TO DO: Check every line of the data below for "README". Copy each one that has it.

(Extracted data entries)
★ ★ ★ ★
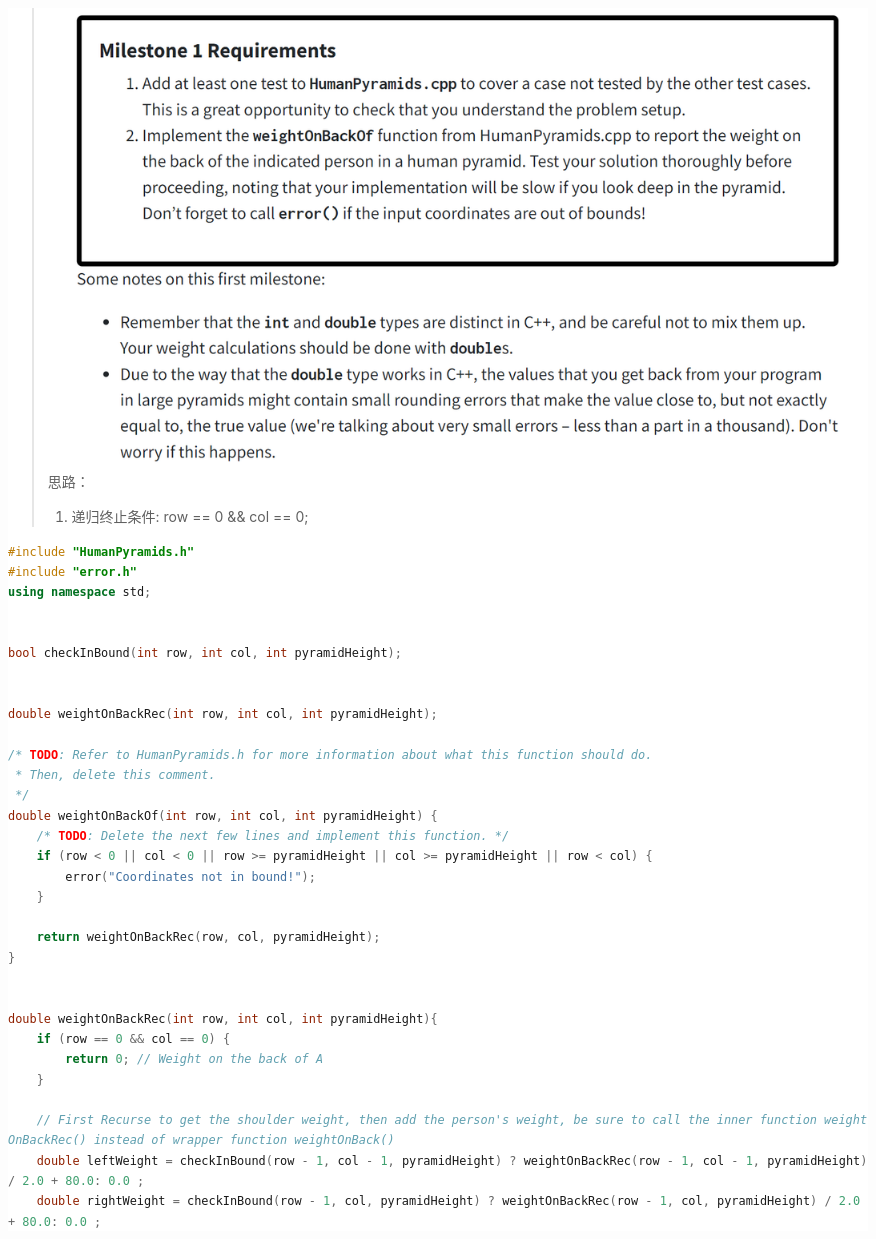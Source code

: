 > ![](Assign3_Recursion_Backtracking.assets/image-20231207101226201.png)
> 思路：
> 1. 递归终止条件: row == 0 && col == 0;


```c++
#include "HumanPyramids.h"
#include "error.h"
using namespace std;


bool checkInBound(int row, int col, int pyramidHeight);


double weightOnBackRec(int row, int col, int pyramidHeight);

/* TODO: Refer to HumanPyramids.h for more information about what this function should do.
 * Then, delete this comment.
 */
double weightOnBackOf(int row, int col, int pyramidHeight) {
    /* TODO: Delete the next few lines and implement this function. */
    if (row < 0 || col < 0 || row >= pyramidHeight || col >= pyramidHeight || row < col) {
        error("Coordinates not in bound!");
    }

    return weightOnBackRec(row, col, pyramidHeight);
}


double weightOnBackRec(int row, int col, int pyramidHeight){
    if (row == 0 && col == 0) {
        return 0; // Weight on the back of A
    }

    // First Recurse to get the shoulder weight, then add the person's weight, be sure to call the inner function weightOnBackRec() instead of wrapper function weightOnBack()
    double leftWeight = checkInBound(row - 1, col - 1, pyramidHeight) ? weightOnBackRec(row - 1, col - 1, pyramidHeight) / 2.0 + 80.0: 0.0 ;
    double rightWeight = checkInBound(row - 1, col, pyramidHeight) ? weightOnBackRec(row - 1, col, pyramidHeight) / 2.0 + 80.0: 0.0 ;
```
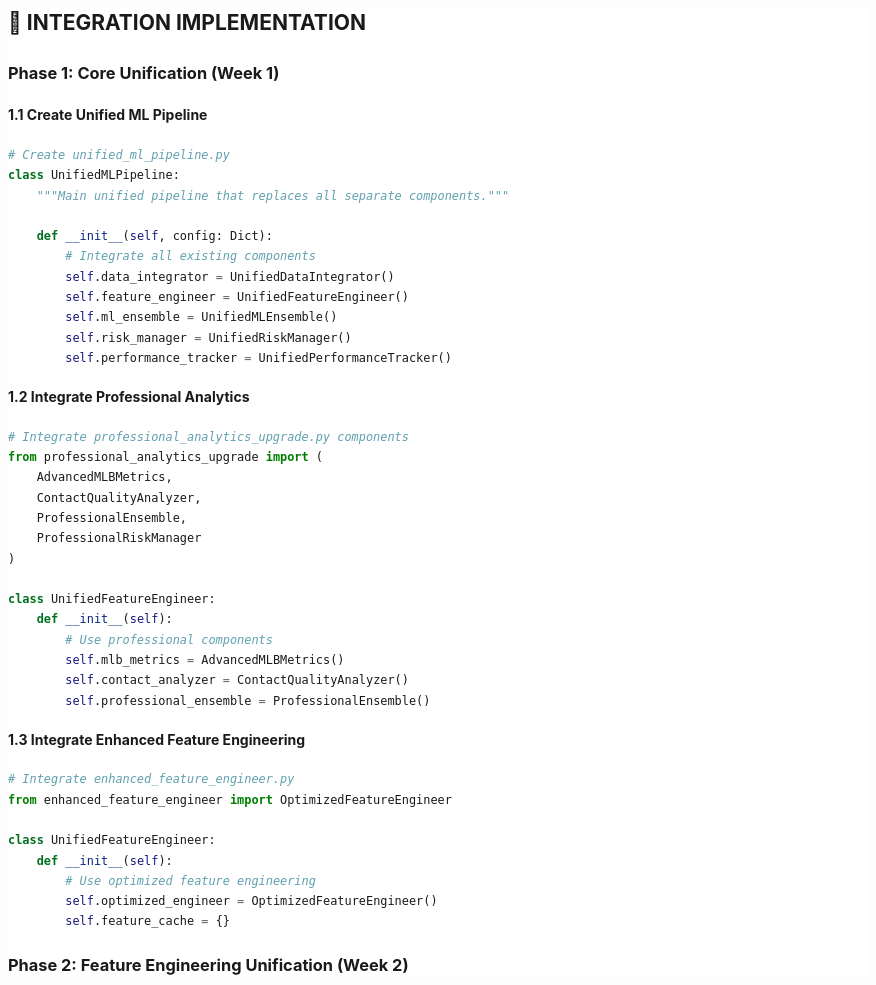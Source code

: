
## 🔧 **INTEGRATION IMPLEMENTATION**

### **Phase 1: Core Unification (Week 1)**

#### **1.1 Create Unified ML Pipeline**
```python
# Create unified_ml_pipeline.py
class UnifiedMLPipeline:
    """Main unified pipeline that replaces all separate components."""
    
    def __init__(self, config: Dict):
        # Integrate all existing components
        self.data_integrator = UnifiedDataIntegrator()
        self.feature_engineer = UnifiedFeatureEngineer()
        self.ml_ensemble = UnifiedMLEnsemble()
        self.risk_manager = UnifiedRiskManager()
        self.performance_tracker = UnifiedPerformanceTracker()
```

#### **1.2 Integrate Professional Analytics**
```python
# Integrate professional_analytics_upgrade.py components
from professional_analytics_upgrade import (
    AdvancedMLBMetrics,
    ContactQualityAnalyzer,
    ProfessionalEnsemble,
    ProfessionalRiskManager
)

class UnifiedFeatureEngineer:
    def __init__(self):
        # Use professional components
        self.mlb_metrics = AdvancedMLBMetrics()
        self.contact_analyzer = ContactQualityAnalyzer()
        self.professional_ensemble = ProfessionalEnsemble()
```

#### **1.3 Integrate Enhanced Feature Engineering**
```python
# Integrate enhanced_feature_engineer.py
from enhanced_feature_engineer import OptimizedFeatureEngineer

class UnifiedFeatureEngineer:
    def __init__(self):
        # Use optimized feature engineering
        self.optimized_engineer = OptimizedFeatureEngineer()
        self.feature_cache = {}
```

### **Phase 2: Feature Engineering Unification (Week 2)**
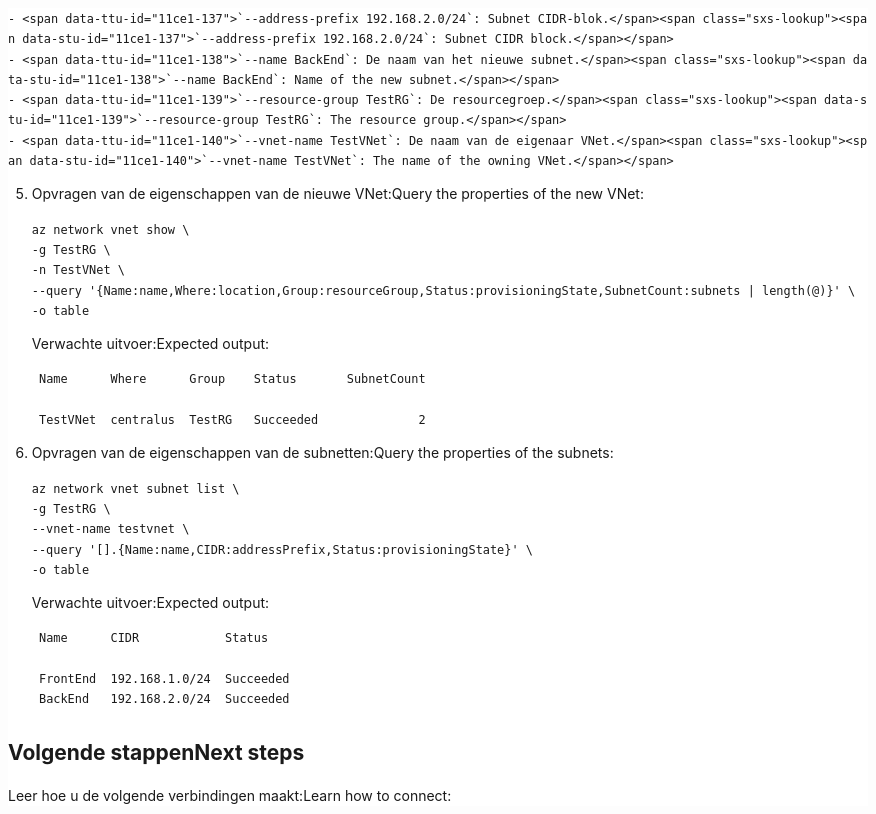     - <span data-ttu-id="11ce1-137">`--address-prefix 192.168.2.0/24`: Subnet CIDR-blok.</span><span class="sxs-lookup"><span data-stu-id="11ce1-137">`--address-prefix 192.168.2.0/24`: Subnet CIDR block.</span></span>
    - <span data-ttu-id="11ce1-138">`--name BackEnd`: De naam van het nieuwe subnet.</span><span class="sxs-lookup"><span data-stu-id="11ce1-138">`--name BackEnd`: Name of the new subnet.</span></span>
    - <span data-ttu-id="11ce1-139">`--resource-group TestRG`: De resourcegroep.</span><span class="sxs-lookup"><span data-stu-id="11ce1-139">`--resource-group TestRG`: The resource group.</span></span>
    - <span data-ttu-id="11ce1-140">`--vnet-name TestVNet`: De naam van de eigenaar VNet.</span><span class="sxs-lookup"><span data-stu-id="11ce1-140">`--vnet-name TestVNet`: The name of the owning VNet.</span></span>

5. <span data-ttu-id="11ce1-141">Opvragen van de eigenschappen van de nieuwe VNet:</span><span class="sxs-lookup"><span data-stu-id="11ce1-141">Query the properties of the new VNet:</span></span>

    ```azurecli
    az network vnet show \
    -g TestRG \
    -n TestVNet \
    --query '{Name:name,Where:location,Group:resourceGroup,Status:provisioningState,SubnetCount:subnets | length(@)}' \
    -o table
    ```

    <span data-ttu-id="11ce1-142">Verwachte uitvoer:</span><span class="sxs-lookup"><span data-stu-id="11ce1-142">Expected output:</span></span>

        Name      Where      Group    Status       SubnetCount

        TestVNet  centralus  TestRG   Succeeded              2

6. <span data-ttu-id="11ce1-143">Opvragen van de eigenschappen van de subnetten:</span><span class="sxs-lookup"><span data-stu-id="11ce1-143">Query the properties of the subnets:</span></span>

    ```azurecli
    az network vnet subnet list \
    -g TestRG \
    --vnet-name testvnet \
    --query '[].{Name:name,CIDR:addressPrefix,Status:provisioningState}' \
    -o table
    ```

    <span data-ttu-id="11ce1-144">Verwachte uitvoer:</span><span class="sxs-lookup"><span data-stu-id="11ce1-144">Expected output:</span></span>

        Name      CIDR            Status

        FrontEnd  192.168.1.0/24  Succeeded
        BackEnd   192.168.2.0/24  Succeeded

## <a name="next-steps"></a><span data-ttu-id="11ce1-145">Volgende stappen</span><span class="sxs-lookup"><span data-stu-id="11ce1-145">Next steps</span></span>

<span data-ttu-id="11ce1-146">Leer hoe u de volgende verbindingen maakt:</span><span class="sxs-lookup"><span data-stu-id="11ce1-146">Learn how to connect:</span></span>
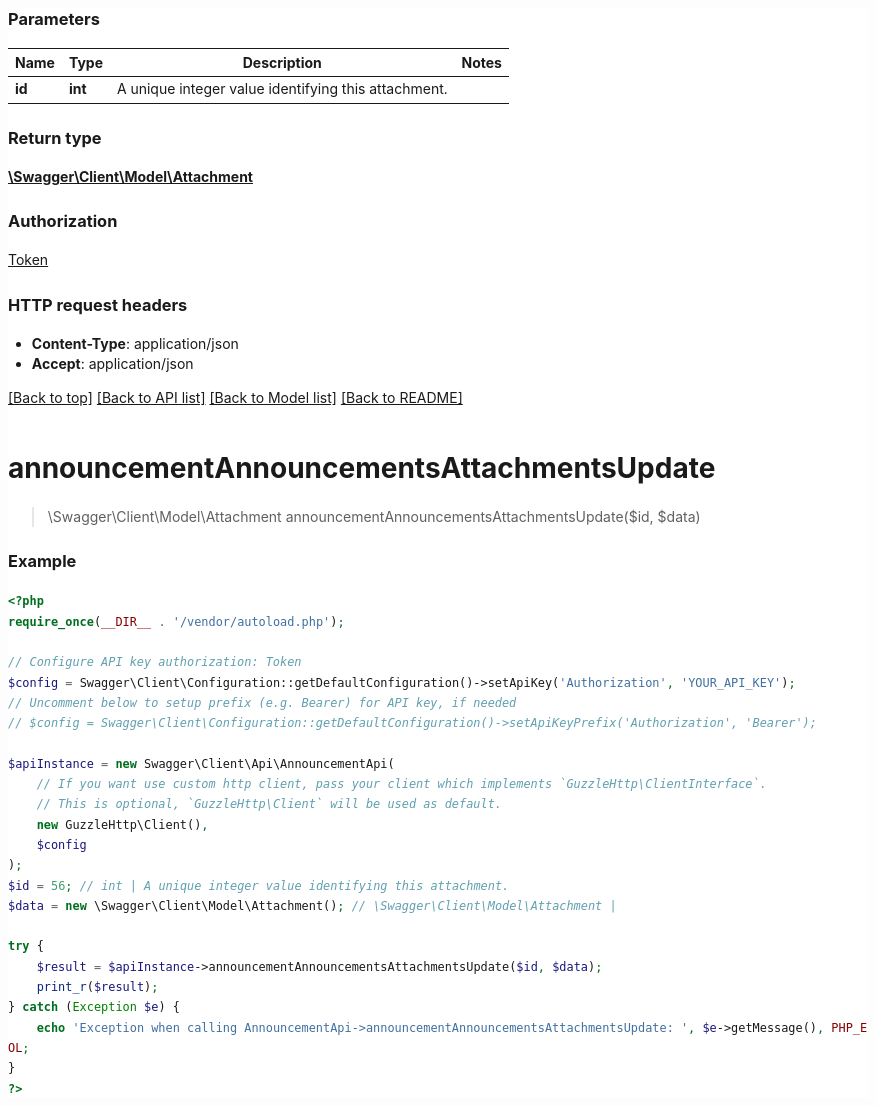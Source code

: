 ### Parameters

Name | Type | Description  | Notes
------------- | ------------- | ------------- | -------------
 **id** | **int**| A unique integer value identifying this attachment. |

### Return type

[**\Swagger\Client\Model\Attachment**](../Model/Attachment.md)

### Authorization

[Token](../../README.md#Token)

### HTTP request headers

 - **Content-Type**: application/json
 - **Accept**: application/json

[[Back to top]](#) [[Back to API list]](../../README.md#documentation-for-api-endpoints) [[Back to Model list]](../../README.md#documentation-for-models) [[Back to README]](../../README.md)

# **announcementAnnouncementsAttachmentsUpdate**
> \Swagger\Client\Model\Attachment announcementAnnouncementsAttachmentsUpdate($id, $data)





### Example
```php
<?php
require_once(__DIR__ . '/vendor/autoload.php');

// Configure API key authorization: Token
$config = Swagger\Client\Configuration::getDefaultConfiguration()->setApiKey('Authorization', 'YOUR_API_KEY');
// Uncomment below to setup prefix (e.g. Bearer) for API key, if needed
// $config = Swagger\Client\Configuration::getDefaultConfiguration()->setApiKeyPrefix('Authorization', 'Bearer');

$apiInstance = new Swagger\Client\Api\AnnouncementApi(
    // If you want use custom http client, pass your client which implements `GuzzleHttp\ClientInterface`.
    // This is optional, `GuzzleHttp\Client` will be used as default.
    new GuzzleHttp\Client(),
    $config
);
$id = 56; // int | A unique integer value identifying this attachment.
$data = new \Swagger\Client\Model\Attachment(); // \Swagger\Client\Model\Attachment | 

try {
    $result = $apiInstance->announcementAnnouncementsAttachmentsUpdate($id, $data);
    print_r($result);
} catch (Exception $e) {
    echo 'Exception when calling AnnouncementApi->announcementAnnouncementsAttachmentsUpdate: ', $e->getMessage(), PHP_EOL;
}
?>
```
★ ★ ★ ★
SOLVED PROBLEM:
[Token](../../README.md#Token)
[[Back to top]](#) [[Back to API list]](../../README.md#documentation-for-api-endpoints) [[Back to Model list]](../../README.md#documentation-for-models) [[Back to README]](../../README.md)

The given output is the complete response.